Bit depth and color pass

Practically all scanners today are single-pass types with 48-bit color. Gone are the scanners of yore that required three passes to capture the full RGB (red, green, blue) color information from an image in individual, painstakingly slow takes. Gone too are 24-bit and 36-bit scanners that proved sufficient in the past for delivering up to 68.7 billions of color.

Today’s single-pass, 48-bit scanners are fast and can theoretically capture up to 250 trillion colors - clearly more color than the human eye can distinguish or what monitors and printers can reproduce - but impressive nonetheless for the promise of yielding hues as close to life as possible and delivering smoother color gradations. Ignore all but single-pass scanners when shopping for a flatbed, and aim for 48-bit color as well. Consider lower-bit models (such as 42-bits) only if your scanner of choice has other specs that a higher-bit counterpart may not have - such as patented technologies and special features - that more than compensate for the lower bit depth of your selected model.

Resolution

The resolution of a scanner determines the level of detail that can be captured; the higher the resolution, the sharper the scan will be. There are two types of resolution: optical and interpolated, with optical resolution being the more important spec, as it relates to the scanner’s actual optics and amount of information that it can sample. The interpolated resolution of a scanner is helpful only in specific applications - such as scanning line art, where higher resolutions can even out jaggedness and produce smoother contours.

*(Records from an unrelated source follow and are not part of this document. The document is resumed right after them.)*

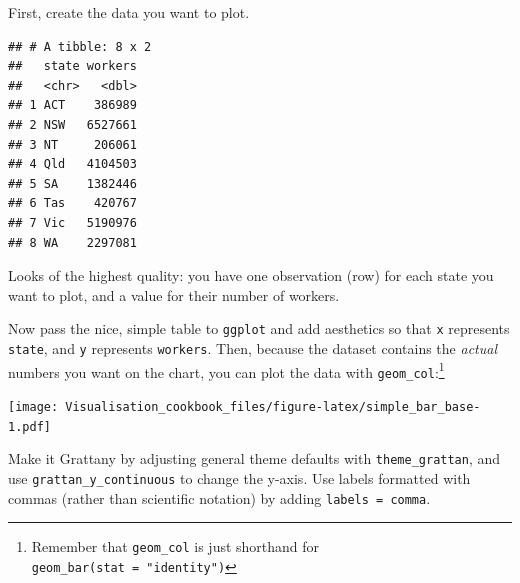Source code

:\documentclass[]{book}
\newenvironment{Shaded}{\begin{snugshade}}{\end{snugshade}}
\newcommand{\DataTypeTok}[1]{\textcolor[rgb]{0.13,0.29,0.53}{#1}}
\newcommand{\DecValTok}[1]{\textcolor[rgb]{0.00,0.00,0.81}{#1}}
\newcommand{\KeywordTok}[1]{\textcolor[rgb]{0.13,0.29,0.53}{\textbf{#1}}}
\newcommand{\NormalTok}[1]{#1}
\newcommand{\OperatorTok}[1]{\textcolor[rgb]{0.81,0.36,0.00}{\textbf{#1}}}
\newcommand{\StringTok}[1]{\textcolor[rgb]{0.31,0.60,0.02}{#1}}
\let\rmarkdownfootnote\footnote%
\def\footnote{\protect\rmarkdownfootnote}
\begin{document}
First, create the data you want to plot.

\begin{Shaded}
\end{Shaded}

\begin{verbatim}
## # A tibble: 8 x 2
##   state workers
##   <chr>   <dbl>
## 1 ACT    386989
## 2 NSW   6527661
## 3 NT     206061
## 4 Qld   4104503
## 5 SA    1382446
## 6 Tas    420767
## 7 Vic   5190976
## 8 WA    2297081
\end{verbatim}

Looks of the highest quality: you have one observation (row) for each state you want to plot, and a value for their number of workers.

Now pass the nice, simple table to \texttt{ggplot} and add aesthetics so that \texttt{x} represents \texttt{state}, and \texttt{y} represents \texttt{workers}. Then, because the dataset contains the \emph{actual} numbers you want on the chart, you can plot the data with \texttt{geom\_col}:\footnote{Remember that \texttt{geom\_col} is just shorthand for \texttt{geom\_bar(stat\ =\ "identity")}}

\begin{Shaded}
\end{Shaded}

\texttt{[image: Visualisation\_cookbook\_files/figure-latex/simple\_bar\_base-1.pdf]}

Make it Grattany by adjusting general theme defaults with \texttt{theme\_grattan}, and use \texttt{grattan\_y\_continuous} to change the y-axis. Use labels formatted with commas (rather than scientific notation) by adding \texttt{labels\ =\ comma}.
\end{document}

Most flatbeds today feature respectable specs for optical resolution, ranging from 2400 dpi to 4800 dpi. Any scanner with such resolution figures would prove a respectable choice, since these specs are more than capable of delivering sharp detail or enlarging images for most print applications. Remember, too, that scanning your images in the full resolution of the scanner is likely to yield file sizes of unmanageable proportions - without delivery any discernible benefit towards increasing image clarity or quality. So forget the resolution wars of the past when manufacturers trotted out their resolution specs to trump their closest rival. Instead, look for other features today in flatbeds that may be more important for your needs, or consider the resolution spec TOGETHER with these other features when choosing your choice of flatbed.

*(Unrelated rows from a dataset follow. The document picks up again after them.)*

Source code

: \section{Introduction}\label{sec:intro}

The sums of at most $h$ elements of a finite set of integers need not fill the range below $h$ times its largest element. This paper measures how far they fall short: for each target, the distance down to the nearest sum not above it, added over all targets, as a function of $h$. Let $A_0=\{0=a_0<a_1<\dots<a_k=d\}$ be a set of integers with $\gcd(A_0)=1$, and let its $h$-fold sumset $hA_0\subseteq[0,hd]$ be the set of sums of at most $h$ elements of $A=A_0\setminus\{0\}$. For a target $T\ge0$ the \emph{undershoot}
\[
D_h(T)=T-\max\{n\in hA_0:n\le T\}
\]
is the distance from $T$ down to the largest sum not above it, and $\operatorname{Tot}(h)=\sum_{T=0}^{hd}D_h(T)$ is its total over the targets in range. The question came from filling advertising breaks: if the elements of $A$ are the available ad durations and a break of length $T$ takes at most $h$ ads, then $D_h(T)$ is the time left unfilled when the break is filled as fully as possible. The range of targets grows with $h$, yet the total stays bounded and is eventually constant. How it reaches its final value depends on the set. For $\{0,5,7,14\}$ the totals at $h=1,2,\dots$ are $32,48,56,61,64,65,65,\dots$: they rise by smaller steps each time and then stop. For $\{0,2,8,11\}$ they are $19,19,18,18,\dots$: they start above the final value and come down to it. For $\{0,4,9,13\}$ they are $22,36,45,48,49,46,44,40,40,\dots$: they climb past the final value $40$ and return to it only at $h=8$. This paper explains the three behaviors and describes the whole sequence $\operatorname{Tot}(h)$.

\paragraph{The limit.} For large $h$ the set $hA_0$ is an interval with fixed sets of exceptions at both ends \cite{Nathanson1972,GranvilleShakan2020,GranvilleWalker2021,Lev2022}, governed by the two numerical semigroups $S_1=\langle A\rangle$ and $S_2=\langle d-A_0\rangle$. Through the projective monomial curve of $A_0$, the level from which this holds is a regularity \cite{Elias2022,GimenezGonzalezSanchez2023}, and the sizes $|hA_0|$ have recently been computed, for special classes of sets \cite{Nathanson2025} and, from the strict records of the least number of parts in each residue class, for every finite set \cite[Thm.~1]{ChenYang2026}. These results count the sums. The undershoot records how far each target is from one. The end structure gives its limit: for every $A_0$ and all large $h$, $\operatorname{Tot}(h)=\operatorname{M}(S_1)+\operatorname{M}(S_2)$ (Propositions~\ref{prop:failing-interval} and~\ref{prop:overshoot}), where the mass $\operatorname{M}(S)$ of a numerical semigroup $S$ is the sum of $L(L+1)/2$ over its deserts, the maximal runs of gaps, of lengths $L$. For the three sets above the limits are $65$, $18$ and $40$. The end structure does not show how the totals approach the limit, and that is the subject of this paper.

CCD vs. CIS Sensor Technology

Image sensors in flatbed scanners can be of two types - CCD or CIS. Scanners with CCD (charge-coupled device) sensors use a system of mirrors and lenses for redirecting light reflected from the original document to the CCD array. Because of the required optics, CCD scanners are more expensive to produce and result in bulkier scanners, compared to their CIS counterparts. The image quality produced by CCD scanners, however, is far superior to that produced by CIS scanners.

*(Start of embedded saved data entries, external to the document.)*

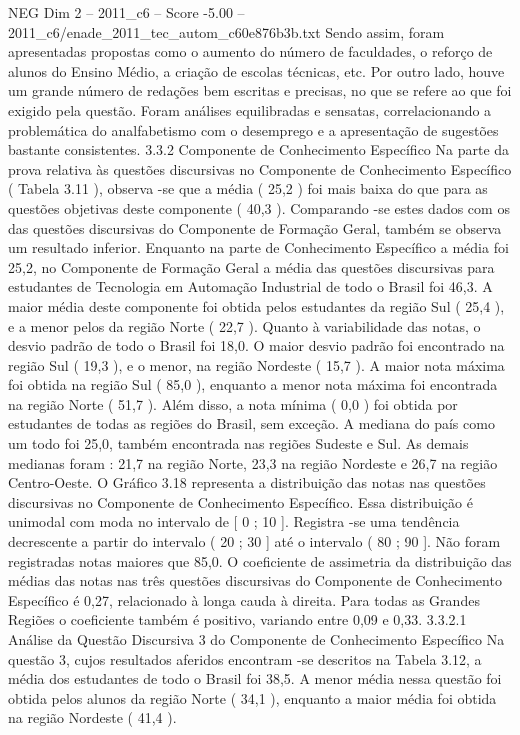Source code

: \begin{textsample}{NEG Dim 2 – 2011\_c6 – Score -5.00 – 2011\_c6/enade\_2011\_tec\_autom\_c60e876b3b.txt}
Sendo assim, foram apresentadas propostas como o aumento do número de faculdades, o reforço de alunos do Ensino Médio, a criação de escolas técnicas, etc.
Por outro lado, houve um grande número de redações bem escritas e precisas, no que se refere ao que foi exigido pela questão.
Foram análises equilibradas e sensatas, correlacionando a problemática do analfabetismo com o desemprego e a apresentação de sugestões bastante consistentes. 3.3.2 Componente de Conhecimento Específico Na parte da prova relativa às questões discursivas no Componente de Conhecimento Específico ( Tabela 3.11 ), observa -se que a média ( 25,2 ) foi mais baixa do que para as questões objetivas deste componente ( 40,3 ).
Comparando -se estes dados com os das questões discursivas do Componente de Formação Geral, também se observa um resultado inferior.
Enquanto na parte de Conhecimento Específico a média foi 25,2, no Componente de Formação Geral a média das questões discursivas para estudantes de Tecnologia em Automação Industrial de todo o Brasil foi 46,3.
A maior média deste componente foi obtida pelos estudantes da região Sul ( 25,4 ), e a menor pelos da região Norte ( 22,7 ).
Quanto à variabilidade das notas, o desvio padrão de todo o Brasil foi 18,0.
O maior desvio padrão foi encontrado na região Sul ( 19,3 ), e o menor, na região Nordeste ( 15,7 ).
A maior nota máxima foi obtida na região Sul ( 85,0 ), enquanto a menor nota máxima foi encontrada na região Norte ( 51,7 ).
Além disso, a nota mínima ( 0,0 ) foi obtida por estudantes de todas as regiões do Brasil, sem exceção.
A mediana do país como um todo foi 25,0, também encontrada nas regiões Sudeste e Sul.
As demais medianas foram : 21,7 na região Norte, 23,3 na região Nordeste e 26,7 na região Centro-Oeste.
O Gráfico 3.18 representa a distribuição das notas nas questões discursivas no Componente de Conhecimento Específico.
Essa distribuição é unimodal com moda no intervalo de [ 0 ; 10 ].
Registra -se uma tendência decrescente a partir do intervalo ( 20 ; 30 ] até o intervalo ( 80 ; 90 ].
Não foram registradas notas maiores que 85,0.
O coeficiente de assimetria da distribuição das médias das notas nas três questões discursivas do Componente de Conhecimento Específico é 0,27, relacionado à longa cauda à direita.
Para todas as Grandes Regiões o coeficiente também é positivo, variando entre 0,09 e 0,33. 3.3.2.1 Análise da Questão Discursiva 3 do Componente de Conhecimento Específico Na questão 3, cujos resultados aferidos encontram -se descritos na Tabela 3.12, a média dos estudantes de todo o Brasil foi 38,5.
A menor média nessa questão foi obtida pelos alunos da região Norte ( 34,1 ), enquanto a maior média foi obtida na região Nordeste ( 41,4 ).

\end{textsample}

CIS, or Contact Image Sensor technology, is a more recent development in which the sensor array lies just under the scanner bed, so that the sensors catch reflected light directly. Since CIS scanners do not need a complex optical system, they are cheaper to produce and are smaller in size, resulting in portable, lightweight models that may be prove ideal for cramped desktops. CIS sensors also contain on-board logic that consumes less power than CCD. But because the on-board logic utilizes space that would normally be used for the mirrors and lenses in a CCD to sense light, scans from a CIS scanner are lower in quality. As a result, most people tend to forego the slight savings that can be obtained from a CIS scanner in favor of getting higher-quality CCD models instead.

Connectivity & Interface

Most consumer-level scanners today will feature USB ports - either Hi-Speed USB (USB 2.0) on more recent models, or the earlier USB 1.1 standard. Hi-Speed USB is backwards compatible with the USB 1.1 and has a data transfer rate of 480 megabits per second (Mbps). Higher-end scanner models are likely to include the FireWire interface as well, allowing scanners to be used in advanced, professional such as audio/video transfer and data storage. Scanners with either USB or FireWire interface are hot swappable - which means the scanners can be plugged or unplugged from other devices to which they are connected without having to turn the scanners off and on. Older scanners will include SCSI or parallel ports, but you shouldn’t have to consider these legacy-type models - unless you are using the scanner to connect to older computers. When shopping for a flatbed, any scanner with a Hi-Speed USB port should be purchase-worthy, but consider getting a model with dual Hi-Speed USB and FireWire interfaces to expand your range of possible connections to many other devices and peripherals.

Scan Speed

Speed specifications in flatbeds are hard to determine - unless the scanner manufacturer provides the specs or the exact conditions in which material is scanned. Scan speeds can run from seconds to several minutes, depending on a wide variety of factors. For instance, to compare scan speed between two comparable models, one will need to know the size of the material being scanned, the resolution setting, the interface being used, and the processing speed and power of the computer to which the scanner is connected. Check speed claims carefully if these are made at all; it may help to do an actual or sample scan with the model of your choice, and see if you are satisfied with the speeds of the preview and actual scans. You could also check to see if your flatbed model has been reviewed in computer magazines or sites and rated for speed, as benchmark tests may give a more comprehensive picture on how fast the scanner runs.

Size of Scan Bed

Most flatbeds today will start out with a standard scan bed size of 8.5″ x 11.7″, approximating the dimensions of a letter-size image or document. From there, various bed-size configurations could come into play, including 8.5″ x 14″ to accommodate legal-size material, and 12″ x 17″ for large, tabloid-size scanning. It’s usually a good idea to consider a flatbed with a bed size that’s beyond the bare minimum - in this case, larger than the barebones 8.5″ x 11.7″. Not only can you fit larger-sized material onto the scan bed, you can also group several smaller pieces on the scan bed and perform batch scans (scanning in groups) to save time and effort. Dynamic Range

The dynamic range of a scanner measures how well it can capture the tonal range of an image, ranging from the brightest highlights to the darkest shadows. Dynamic range is measured on a scale from 0.0 (perfect white) to 4.0 (perfect black), and the single number associated with a scanner indicates how much of that range it can tell apart. The minimum and maximum density values that can be captured by a scanner are called Dmin and Dmax, respectively. If a scanner’s Dmin was 0.2 and its Dmax was 3.0, then its dynamic range would be 2.8.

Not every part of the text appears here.